Слышу странный звук. Смотрю -- это замком взвода мучительно сдерживает смех. Его сгибает. Но меня не собьешь. Я репетирую присягу.
— Тарищ заместитель командира взвода, курсант Овчинников для принятия присяги прибыл! — чеканю я.
— Торжественно присягаю...
Замок опять сгибается. Красный.
— Блин, ты замучил, — говорю я шепотом. — Издеваешься?
— Овчинников! — говорит он. — Слушай, хватит. Я не могу, когда ты с таким лицом идешь.
Я потом посмотрел в зеркало, когда брился. А что не так? Лицо как лицо.
Красивое даже.
Можно героев-любовников играть. Точно.
* * *
— Думаете, я всегда играл героев? — говорит Порох. Он суров и мощен, как литая старинная мортира. Боксерская челюсть в седой щетине, лысина отливает патиной. — Э, нет. Это в кино вы привыкли, что я герой. А в театр Сатиры меня когда-то приняли как комика.
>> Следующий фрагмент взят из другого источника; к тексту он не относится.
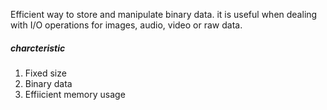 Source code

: Efficient way to store and manipulate binary data. it is useful when dealing with I/O operations for images, audio, video or raw data.

##### charcteristic
1. Fixed size
2. Binary data
3. Effiicient memory usage
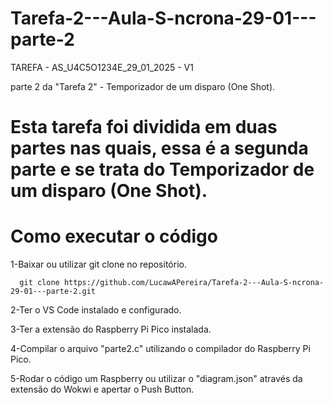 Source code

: # Tarefa-2---Aula-S-ncrona-29-01---parte-2
 TAREFA - AS_U4C5O1234E_29_01_2025 - V1
 
parte 2 da "Tarefa 2" - Temporizador de um disparo (One Shot).

# Esta tarefa foi dividida em duas partes nas quais, essa é a segunda parte e se trata do Temporizador de um disparo (One Shot).

# Como executar o código
1-Baixar ou utilizar git clone no repositório.

      git clone https://github.com/LucawAPereira/Tarefa-2---Aula-S-ncrona-29-01---parte-2.git
      
2-Ter o VS Code instalado e configurado.

3-Ter a extensão do Raspberry Pi Pico instalada.

4-Compilar o arquivo "parte2.c" utilizando o compilador do Raspberry Pi Pico.

5-Rodar o código um Raspberry ou utilizar o "diagram.json" através da extensão do Wokwi e apertar o Push Button.
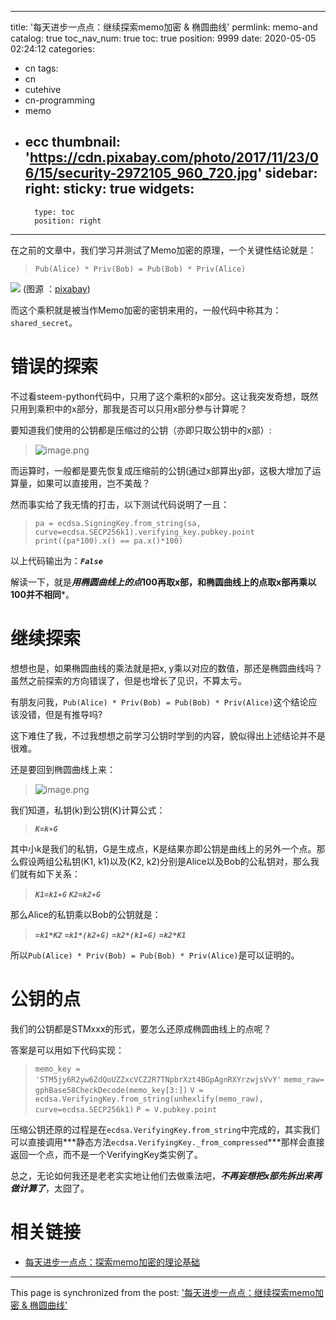
---
title: '每天进步一点点：继续探索memo加密 & 椭圆曲线'
permlink: memo-and
catalog: true
toc_nav_num: true
toc: true
position: 9999
date: 2020-05-05 02:24:12
categories:
- cn
tags:
- cn
- cutehive
- cn-programming
- memo
- ecc
thumbnail: 'https://cdn.pixabay.com/photo/2017/11/23/06/15/security-2972105_960_720.jpg'
sidebar:
    right:
        sticky: true
widgets:
    -
        type: toc
        position: right
---


在之前的文章中，我们学习并测试了Memo加密的原理，一个关键性结论就是：
>`Pub(Alice) * Priv(Bob) = Pub(Bob) * Priv(Alice)`

![](https://cdn.pixabay.com/photo/2017/11/23/06/15/security-2972105_960_720.jpg)
(图源 ：[pixabay](https://pixabay.com/))


而这个乘积就是被当作Memo加密的密钥来用的，一般代码中称其为：`shared_secret`。

# 错误的探索

不过看steem-python代码中，只用了这个乘积的x部分。这让我突发奇想，既然只用到乘积中的x部分，那我是否可以只用x部分参与计算呢？

要知道我们使用的公钥都是压缩过的公钥（亦即只取公钥中的x部）:
>![image.png](https://images.hive.blog/DQmV9XWHVJtTHSFar7X7EaL5ocdApBnkVzAqoVdmrQmMgdz/image.png)

而运算时，一般都是要先恢复成压缩前的公钥(通过x部算出y部，这极大增加了运算量，如果可以直接用，岂不美哉？

然而事实给了我无情的打击，以下测试代码说明了一且：
>`pa = ecdsa.SigningKey.from_string(sa, curve=ecdsa.SECP256k1).verifying_key.pubkey.point`
>`print((pa*100).x() == pa.x()*100)`

以上代码输出为：***`False`***

解读一下，就是***用椭圆曲线上的点*100再取x部，和椭圆曲线上的点取x部再乘以100并不相同***。

# 继续探索

想想也是，如果椭圆曲线的乘法就是把x, y乘以对应的数值，那还是椭圆曲线吗？虽然之前探索的方向错误了，但是也增长了见识，不算太亏。

有朋友问我，`Pub(Alice) * Priv(Bob) = Pub(Bob) * Priv(Alice)`这个结论应该没错，但是有推导吗?

这下难住了我，不过我想想之前学习公钥时学到的内容，貌似得出上述结论并不是很难。

还是要回到椭圆曲线上来：
>![image.png](https://images.hive.blog/DQmb5bHwpWNTmchsZtuBQbdDEJygbwfh3cjDASgoJoEeTLe/image.png)

我们知道，私钥(k)到公钥(K)计算公式：
>***`K=k∗G`***

其中小k是我们的私钥，G是生成点，K是结果亦即公钥是曲线上的另外一个点。那么假设两组公私钥(K1, k1)以及(K2, k2)分别是Alice以及Bob的公私钥对，那么我们就有如下关系：
>***`K1=k1∗G`***
>***`K2=k2∗G`***

那么Alice的私钥乘以Bob的公钥就是：
>***`=k1*K2`*** 
>***`=k1*(k2∗G)`*** 
>***`=k2*(k1∗G)`*** 
>***`=k2*K1`*** 

所以`Pub(Alice) * Priv(Bob) = Pub(Bob) * Priv(Alice)`是可以证明的。

# 公钥的点

我们的公钥都是STMxxx的形式，要怎么还原成椭圆曲线上的点呢？

答案是可以用如下代码实现：
>`memo_key = 'STM5jy6R2yw6ZdQoUZZxcVCZ2R7TNpbrXzt4BGpAgnRXYrzwjsVvY'`
>`memo_raw= gphBase58CheckDecode(memo_key[3:])`
>`V = ecdsa.VerifyingKey.from_string(unhexlify(memo_raw), curve=ecdsa.SECP256k1)`
>`P = V.pubkey.point`

压缩公钥还原的过程是在`ecdsa.VerifyingKey.from_string`中完成的，其实我们可以直接调用***静态方法`ecdsa.VerifyingKey._from_compressed`***那样会直接返回一个点，而不是一个VerifyingKey类实例了。

总之，无论如何我还是老老实实地让他们去做乘法吧，***不再妄想把x部先拆出来再做计算了***，太囧了。

# 相关链接

* [每天进步一点点：探索memo加密的理论基础](https://hive.blog/hive-105017/@oflyhigh/memo)

- - -

This page is synchronized from the post: ['每天进步一点点：继续探索memo加密 & 椭圆曲线'](https://steemit.com/@oflyhigh/memo-and)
Александр Шалвович Пороховщиков, наш мастер. Порох.
Когда я его увидел в Гитисе на поступлении, я подумал: "Это же тот актер, из "Свой среди чужих"!" Оказывается, он ниже ростом.
А теперь я учусь у него на актерском курсе.
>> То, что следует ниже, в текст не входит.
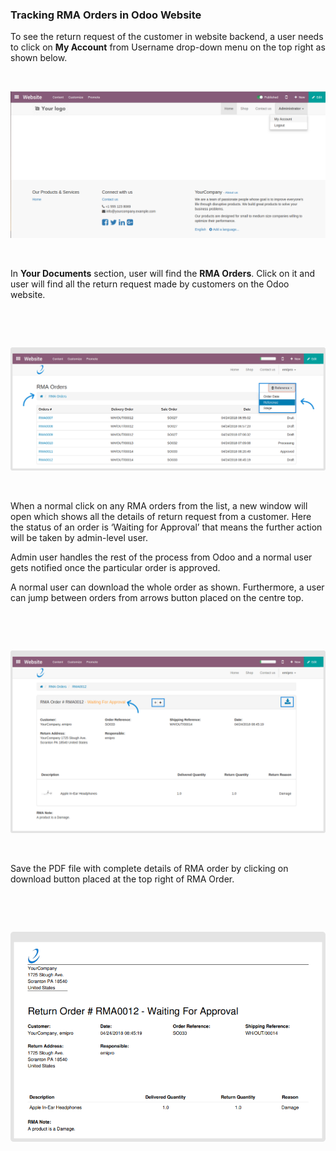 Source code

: 
### Tracking RMA Orders in Odoo Website



To see the return request of the customer in website backend, a user needs to click on **My Account** from Username drop-down menu on the top right as shown below.


 


![](./images/4-1.png)


 


In **Your Documents** section, user will find the **RMA Orders**. Click on it and user will find all the return request made by customers on the Odoo website.


 


 


![](./images/4-2.png)


 


When a normal click on any RMA orders from the list, a new window will open which shows all the details of return request from a customer. Here the status of an order is ‘Waiting for Approval’ that means the further action will be taken by admin-level user.


Admin user handles the rest of the process from Odoo and a normal user gets notified once the particular order is approved.


A normal user can download the whole order as shown. Furthermore, a user can jump between orders from arrows button placed on the centre top.


 


 


![](./images/4-3.png)


 


Save the PDF file with complete details of RMA order by clicking on download button placed at the top right of RMA Order.


 


 


![](./images/4-4.png)


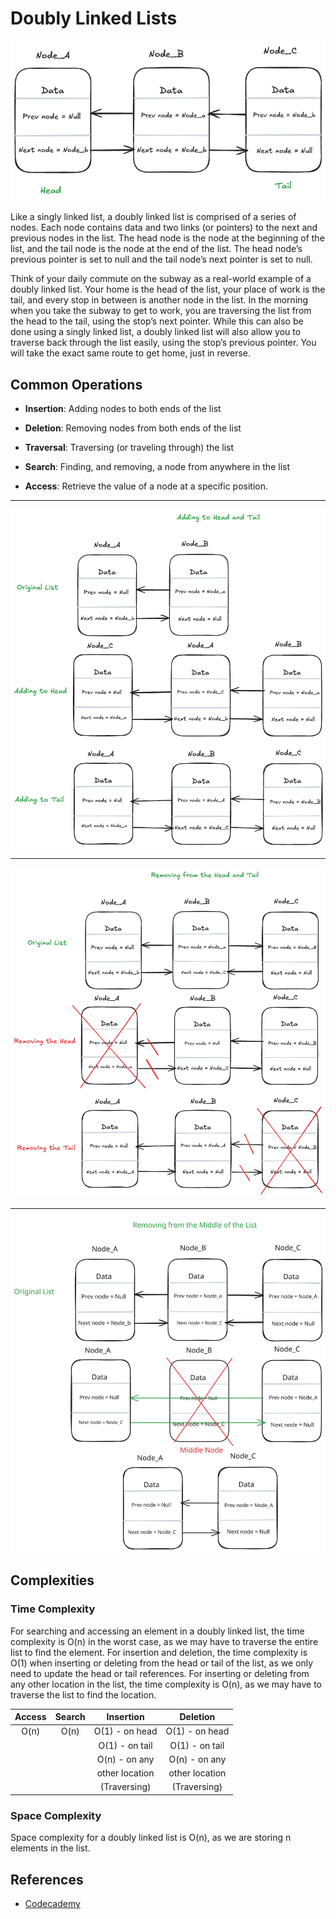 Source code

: # Doubly Linked Lists

![Singly_Linked_List](Doubly_Linked_List.png)

Like a singly linked list, a doubly linked list is comprised of a series of nodes. Each node contains data and two links (or pointers) to the next and previous nodes in the list. The head node is the node at the beginning of the list, and the tail node is the node at the end of the list. The head node’s previous pointer is set to null and the tail node’s next pointer is set to null.

Think of your daily commute on the subway as a real-world example of a doubly linked list. Your home is the head of the list, your place of work is the tail, and every stop in between is another node in the list. In the morning when you take the subway to get to work, you are traversing the list from the head to the tail, using the stop’s next pointer. While this can also be done using a singly linked list, a doubly linked list will also allow you to traverse back through the list easily, using the stop’s previous pointer. You will take the exact same route to get home, just in reverse.

## Common Operations

- **Insertion**: Adding nodes to both ends of the list

- **Deletion**: Removing nodes from both ends of the list

- **Traversal**: Traversing (or traveling through) the list

- **Search**: Finding, and removing, a node from anywhere in the list

- **Access**: Retrieve the value of a node at a specific position.

---

![Singly_Linked_List](Doubly_List_Adding.png)

---

![Singly_Linked_List](Doubly_List_Removing.png)

---

![Singly_Linked_List](Doubly_List_Middle.svg)

## Complexities

### Time Complexity

For searching and accessing an element in a doubly linked list, the time complexity is O(n) in the worst case, as we may have to traverse the entire list to find the element. For insertion and deletion, the time complexity is O(1) when inserting or deleting from the head or tail of the list, as we only need to update the head or tail references. For inserting or deleting from any other location in the list, the time complexity is O(n), as we may have to traverse the list to find the location.

| Access | Search |   Insertion    |    Deletion    |
| :----: | :----: | :------------: | :------------: |
|  O(n)  |  O(n)  | O(1) - on head | O(1) - on head |
|        |        | O(1) - on tail | O(1) - on tail |
|        |        | O(n) - on any  | O(n) - on any  |
|        |        | other location | other location |
|        |        |  (Traversing)  |  (Traversing)  |

### Space Complexity

Space complexity for a doubly linked list is O(n), as we are storing n elements in the list.

## References

- [Codecademy](https://www.codecademy.com)
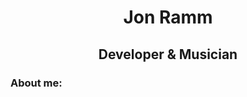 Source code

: <h1 align="center">
  Jon Ramm</h1>
<h2 align="center">
  Developer & Musician
 </h2>

<!-- <img src="https://media.giphy.com/media/26xByIDDjGs3nGhwY/giphy.gif" width="200" height="auto" /> -->

<h3>About me:</h3>
<p>
  
</p>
— Завтра будет пересдача сценречи, — объявила преподавательница. — Тебя, Овчинников, это особенно касается. Что у тебя с упражнениями? Всем знать теорию и практику. Дома перед зеркалом потренируйтесь. Овчинников! Ты понял?
— Понял, — я вздохнул. Из всех предметов мне труднее всего давались сценречь и танец. Особенно с танцем беда. Временами я чувствовал себя как сороконожка, которую спросили, с какой ноги она обычно начинает движение. Вот как можно одновременно быть почти Траволтой на танцполе -- и таким бревном в учебном классе? Однажды в клубе "Кабана" негр-кубинец, подвижный как ртуть, пожал мне руку, признавая свое поражение. Я сделал его в латине, а на уроке не могу повторить три движения, не запутавшись в ногах. Чертовы шаги!
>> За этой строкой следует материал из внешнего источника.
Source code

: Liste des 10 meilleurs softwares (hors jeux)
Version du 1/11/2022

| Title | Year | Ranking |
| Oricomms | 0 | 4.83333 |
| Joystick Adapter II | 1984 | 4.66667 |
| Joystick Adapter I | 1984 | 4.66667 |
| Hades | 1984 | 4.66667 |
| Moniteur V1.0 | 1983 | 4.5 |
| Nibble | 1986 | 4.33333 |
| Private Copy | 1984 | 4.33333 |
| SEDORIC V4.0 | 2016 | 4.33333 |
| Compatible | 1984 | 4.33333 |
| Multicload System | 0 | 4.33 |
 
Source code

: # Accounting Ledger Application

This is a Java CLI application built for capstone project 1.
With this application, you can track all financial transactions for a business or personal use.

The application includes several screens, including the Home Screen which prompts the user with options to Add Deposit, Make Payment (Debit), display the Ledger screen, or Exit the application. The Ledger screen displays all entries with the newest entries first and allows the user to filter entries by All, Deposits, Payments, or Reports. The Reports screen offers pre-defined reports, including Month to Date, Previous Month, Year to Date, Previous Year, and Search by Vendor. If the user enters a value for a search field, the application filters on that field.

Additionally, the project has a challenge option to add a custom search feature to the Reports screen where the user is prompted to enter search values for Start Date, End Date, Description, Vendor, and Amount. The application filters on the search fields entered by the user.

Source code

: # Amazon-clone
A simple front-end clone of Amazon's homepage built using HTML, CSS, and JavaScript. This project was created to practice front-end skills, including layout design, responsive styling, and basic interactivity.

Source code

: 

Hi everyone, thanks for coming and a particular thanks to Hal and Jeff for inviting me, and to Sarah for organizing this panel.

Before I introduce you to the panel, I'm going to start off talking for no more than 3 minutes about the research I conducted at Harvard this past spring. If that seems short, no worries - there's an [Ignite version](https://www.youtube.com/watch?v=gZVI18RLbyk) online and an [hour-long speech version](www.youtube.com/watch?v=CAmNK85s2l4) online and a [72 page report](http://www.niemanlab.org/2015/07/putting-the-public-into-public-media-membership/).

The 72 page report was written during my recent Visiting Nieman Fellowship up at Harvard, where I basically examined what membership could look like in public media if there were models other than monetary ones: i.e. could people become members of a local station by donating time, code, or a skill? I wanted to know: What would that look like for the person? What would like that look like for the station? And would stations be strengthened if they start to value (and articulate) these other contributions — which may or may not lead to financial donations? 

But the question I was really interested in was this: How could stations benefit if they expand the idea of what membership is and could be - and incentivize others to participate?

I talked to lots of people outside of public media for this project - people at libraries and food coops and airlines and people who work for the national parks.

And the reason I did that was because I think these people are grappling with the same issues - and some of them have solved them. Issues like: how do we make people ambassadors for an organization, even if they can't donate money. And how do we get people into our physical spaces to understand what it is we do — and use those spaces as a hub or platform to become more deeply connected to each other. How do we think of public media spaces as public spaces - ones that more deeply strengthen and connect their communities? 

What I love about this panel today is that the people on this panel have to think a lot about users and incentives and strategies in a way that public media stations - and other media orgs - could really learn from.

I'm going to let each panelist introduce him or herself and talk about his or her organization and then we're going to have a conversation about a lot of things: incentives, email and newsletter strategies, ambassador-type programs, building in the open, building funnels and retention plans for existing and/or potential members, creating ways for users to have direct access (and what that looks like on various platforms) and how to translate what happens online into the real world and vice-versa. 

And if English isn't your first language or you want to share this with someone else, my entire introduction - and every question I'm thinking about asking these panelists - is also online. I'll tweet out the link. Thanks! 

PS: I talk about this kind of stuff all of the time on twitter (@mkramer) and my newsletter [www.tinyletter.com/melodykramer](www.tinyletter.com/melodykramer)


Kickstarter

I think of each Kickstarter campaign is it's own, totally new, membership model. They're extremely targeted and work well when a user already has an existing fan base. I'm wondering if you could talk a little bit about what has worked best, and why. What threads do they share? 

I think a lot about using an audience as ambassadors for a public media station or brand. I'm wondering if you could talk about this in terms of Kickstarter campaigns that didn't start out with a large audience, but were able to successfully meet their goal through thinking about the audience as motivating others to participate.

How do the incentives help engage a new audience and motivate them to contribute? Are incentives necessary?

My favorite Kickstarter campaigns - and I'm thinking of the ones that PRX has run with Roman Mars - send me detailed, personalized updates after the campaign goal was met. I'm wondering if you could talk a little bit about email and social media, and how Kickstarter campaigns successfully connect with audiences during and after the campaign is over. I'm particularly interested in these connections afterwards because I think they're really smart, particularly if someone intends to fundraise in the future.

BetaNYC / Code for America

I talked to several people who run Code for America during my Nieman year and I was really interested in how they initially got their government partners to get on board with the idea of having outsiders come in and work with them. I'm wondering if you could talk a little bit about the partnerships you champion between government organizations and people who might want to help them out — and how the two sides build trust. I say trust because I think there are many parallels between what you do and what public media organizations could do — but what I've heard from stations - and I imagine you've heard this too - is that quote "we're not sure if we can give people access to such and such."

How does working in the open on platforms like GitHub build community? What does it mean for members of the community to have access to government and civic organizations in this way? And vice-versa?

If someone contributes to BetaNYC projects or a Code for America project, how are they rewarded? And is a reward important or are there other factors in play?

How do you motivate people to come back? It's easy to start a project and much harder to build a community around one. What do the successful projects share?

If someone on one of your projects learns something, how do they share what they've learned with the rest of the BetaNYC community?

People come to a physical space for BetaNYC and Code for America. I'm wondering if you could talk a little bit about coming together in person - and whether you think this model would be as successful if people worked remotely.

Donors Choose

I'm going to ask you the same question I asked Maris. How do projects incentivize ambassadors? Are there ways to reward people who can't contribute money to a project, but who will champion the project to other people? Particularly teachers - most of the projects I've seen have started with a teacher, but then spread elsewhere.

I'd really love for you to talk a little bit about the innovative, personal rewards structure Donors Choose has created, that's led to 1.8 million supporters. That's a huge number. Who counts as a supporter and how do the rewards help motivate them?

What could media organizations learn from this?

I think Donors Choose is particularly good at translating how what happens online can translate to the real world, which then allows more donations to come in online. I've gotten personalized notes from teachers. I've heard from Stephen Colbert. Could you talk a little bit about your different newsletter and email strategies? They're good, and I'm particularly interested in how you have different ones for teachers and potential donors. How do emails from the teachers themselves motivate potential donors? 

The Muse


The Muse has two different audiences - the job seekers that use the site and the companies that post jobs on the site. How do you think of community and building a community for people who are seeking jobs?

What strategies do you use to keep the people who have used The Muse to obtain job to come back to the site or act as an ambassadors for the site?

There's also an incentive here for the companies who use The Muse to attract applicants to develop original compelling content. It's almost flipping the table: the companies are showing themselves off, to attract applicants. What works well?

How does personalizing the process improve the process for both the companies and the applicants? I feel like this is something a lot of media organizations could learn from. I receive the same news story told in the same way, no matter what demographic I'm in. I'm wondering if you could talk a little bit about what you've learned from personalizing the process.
С речью лучше, но далеко до совершенства. Остальных на пересдачу оставили с акцентами и южным выговором, а нас с Пашкой -- за лень и глупость.
Порох вошел в зал -- седой, мощный -- вместе с вокалисткой и сел в первом ряду. Его темные глаза смотрели на нас отрешенно и задумчиво.
Пересдача началась. Нас было четверо. Две девчонки, Пашка (не тот, что с Танцором диско, другой) и я.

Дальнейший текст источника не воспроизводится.